LINES OF THE DAY

". . . But the past does not exist independently from the present. Indeed, the past is only past because there is a present, just as I can point to something over there only because I am here. But nothing is inherently over there or here. In that sense, the past has no content. The past -- or more accurately, pastness -- is a position. Thus, in no way can we identify the past as past." p. 15

". . . But we may want to keep in mind that deeds and words are not as distinguishable as often we presume. History does not belong only to its narrators, professional or amateur. While some of us debate what history is or was, others take it into their own hands." p. 153

Silencing the Past: Power and the Production of History (1995) by Michel-Rolph Trouillot

Sunday, June 8, 2014

Justice Stevens Wishes to Amend the Constitution + Constitutional History

John Paul Stevens sat on the Supreme Court bench 975 - 2010.  At age 94, he's published a new book, Six Amendments: How and Why We Should Change the Constitution.

He was an English major.  After WWII, in which he served in the Navy as a code breaker, he went to law school.  He could go to law school because the G.I. Bill paid for it (if he'd been an African American, however, there would have been no G.I. Bill for him).

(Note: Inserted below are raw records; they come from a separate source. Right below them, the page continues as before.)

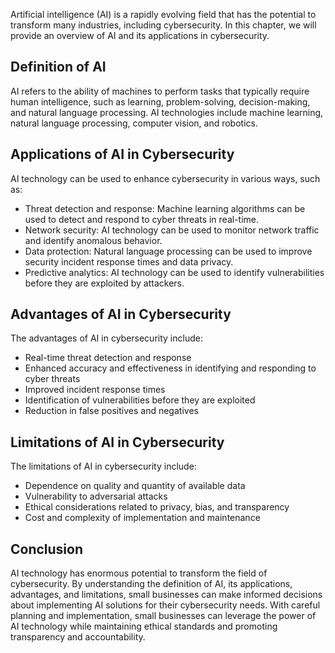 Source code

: 
Artificial intelligence (AI) is a rapidly evolving field that has the potential to transform many industries, including cybersecurity. In this chapter, we will provide an overview of AI and its applications in cybersecurity.

Definition of AI
----------------

AI refers to the ability of machines to perform tasks that typically require human intelligence, such as learning, problem-solving, decision-making, and natural language processing. AI technologies include machine learning, natural language processing, computer vision, and robotics.

Applications of AI in Cybersecurity
-----------------------------------

AI technology can be used to enhance cybersecurity in various ways, such as:

* Threat detection and response: Machine learning algorithms can be used to detect and respond to cyber threats in real-time.
* Network security: AI technology can be used to monitor network traffic and identify anomalous behavior.
* Data protection: Natural language processing can be used to improve security incident response times and data privacy.
* Predictive analytics: AI technology can be used to identify vulnerabilities before they are exploited by attackers.

Advantages of AI in Cybersecurity
---------------------------------

The advantages of AI in cybersecurity include:

* Real-time threat detection and response
* Enhanced accuracy and effectiveness in identifying and responding to cyber threats
* Improved incident response times
* Identification of vulnerabilities before they are exploited
* Reduction in false positives and negatives

Limitations of AI in Cybersecurity
----------------------------------

The limitations of AI in cybersecurity include:

* Dependence on quality and quantity of available data
* Vulnerability to adversarial attacks
* Ethical considerations related to privacy, bias, and transparency
* Cost and complexity of implementation and maintenance

Conclusion
----------

AI technology has enormous potential to transform the field of cybersecurity. By understanding the definition of AI, its applications, advantages, and limitations, small businesses can make informed decisions about implementing AI solutions for their cybersecurity needs. With careful planning and implementation, small businesses can leverage the power of AI technology while maintaining ethical standards and promoting transparency and accountability.
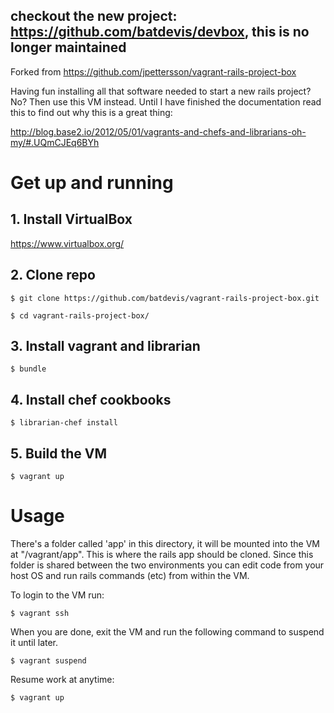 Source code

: ## checkout the new project: https://github.com/batdevis/devbox, this is no longer maintained

Forked from https://github.com/jpettersson/vagrant-rails-project-box

Having fun installing all that software needed to start a new rails project? No? Then use this VM instead. Until I have finished the documentation read this to find out why this is a great thing: 

http://blog.base2.io/2012/05/01/vagrants-and-chefs-and-librarians-oh-my/#.UQmCJEq6BYh

# Get up and running

## 1. Install VirtualBox
https://www.virtualbox.org/

## 2. Clone repo
``
  $ git clone https://github.com/batdevis/vagrant-rails-project-box.git
``

``
  $ cd vagrant-rails-project-box/
``

## 3. Install vagrant and librarian
``
  $ bundle
``

## 4. Install chef cookbooks
``
  $ librarian-chef install
``

## 5. Build the VM
``
  $ vagrant up
``

# Usage

There's a folder called 'app' in this directory, it will be mounted into the VM at "/vagrant/app". This is where the rails app should be cloned. Since this folder is shared between the two environments you can edit code from your host OS and run rails commands (etc) from within the VM.

To login to the VM run:

``
  $ vagrant ssh
``

When you are done, exit the VM and run the following command to suspend it until later.

``
  $ vagrant suspend
``

Resume work at anytime:

``
  $ vagrant up
``

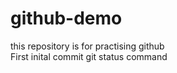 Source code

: # github-demo
this repository is for practising github
<br>
First inital commit 
git status command
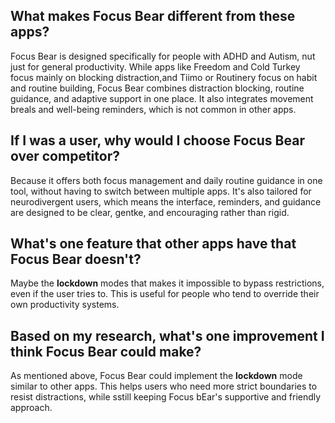 ## What makes Focus Bear different from these apps?

Focus Bear is designed specifically for people with ADHD and Autism, nut just for general productivity. While apps like Freedom and Cold Turkey focus mainly on blocking distraction,and Tiimo or Routinery focus on habit and routine building, Focus Bear combines distraction blocking, routine guidance, and adaptive support in one place. It also integrates movement breals and well-being reminders, which is not common in other apps.

## If I was a user, why would I choose Focus Bear over competitor?

Because it offers both focus management and daily routine guidance in one tool, without having to switch between multiple apps. It's also tailored for neurodivergent users, which means the interface, reminders, and guidance are designed to be clear, gentke, and encouraging rather than rigid.

## What's one feature that other apps have that Focus Bear doesn't?

Maybe the **lockdown** modes that makes it impossible to bypass restrictions, even if the user tries to. This is useful for people who tend to override their own productivity systems.

## Based on my research, what's one improvement I think Focus Bear could make?

As mentioned above, Focus Bear could implement the **lockdown** mode similar to other apps. This helps users who need more strict boundaries to resist distractions, while sstill keeping Focus bEar's supportive and friendly approach.
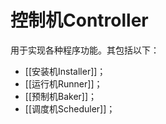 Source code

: # 控制机Controller


用于实现各种程序功能。其包括以下：
- [[安装机Installer]]；
- [[运行机Runner]]；
- [[预制机Baker]]；
- [[调度机Scheduler]]；

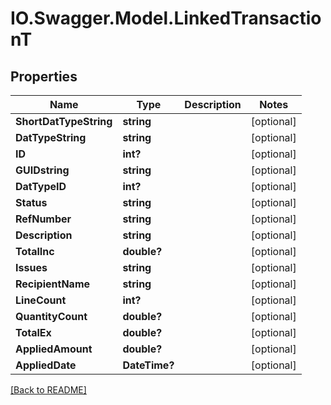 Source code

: # IO.Swagger.Model.LinkedTransactionT
## Properties

Name | Type | Description | Notes
------------ | ------------- | ------------- | -------------
**ShortDatTypeString** | **string** |  | [optional] 
**DatTypeString** | **string** |  | [optional] 
**ID** | **int?** |  | [optional] 
**GUIDstring** | **string** |  | [optional] 
**DatTypeID** | **int?** |  | [optional] 
**Status** | **string** |  | [optional] 
**RefNumber** | **string** |  | [optional] 
**Description** | **string** |  | [optional] 
**TotalInc** | **double?** |  | [optional] 
**Issues** | **string** |  | [optional] 
**RecipientName** | **string** |  | [optional] 
**LineCount** | **int?** |  | [optional] 
**QuantityCount** | **double?** |  | [optional] 
**TotalEx** | **double?** |  | [optional] 
**AppliedAmount** | **double?** |  | [optional] 
**AppliedDate** | **DateTime?** |  | [optional] 

 [[Back to README]](../README.md)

What he's proposing for the Constitutional changes is discussed in the New York Review of Books, which is available to read online here:
Gun control, campaign finance, capital punishment, political gerrymandering, anti-commandeering, and sovereign immunity—it’s a heterogeneous list. But there is a unifying theme, which is the importance of democratic self-government. With respect to gun control, campaign finance, anti-commandeering, and sovereign immunity, Stevens would free the political process from the control of the courts. In the case of political gerrymandering, he would go in the other direction, because he would impose a constitutional barrier where one does not now exist. But the reason for the barrier is to improve the functioning of American democracy. It is only in the case of the death penalty that Stevens would create a new, rights-based safeguard, designed to protect an individual right, not to promote self-government as such.
As far as can be told from an article in the NY Review of Books, his ideas have merit.  But then, he believes that Shakespeare didn't write Shakespeare, because Shakespeare was written by Edward de Vere, the 17th Earl of Oxford.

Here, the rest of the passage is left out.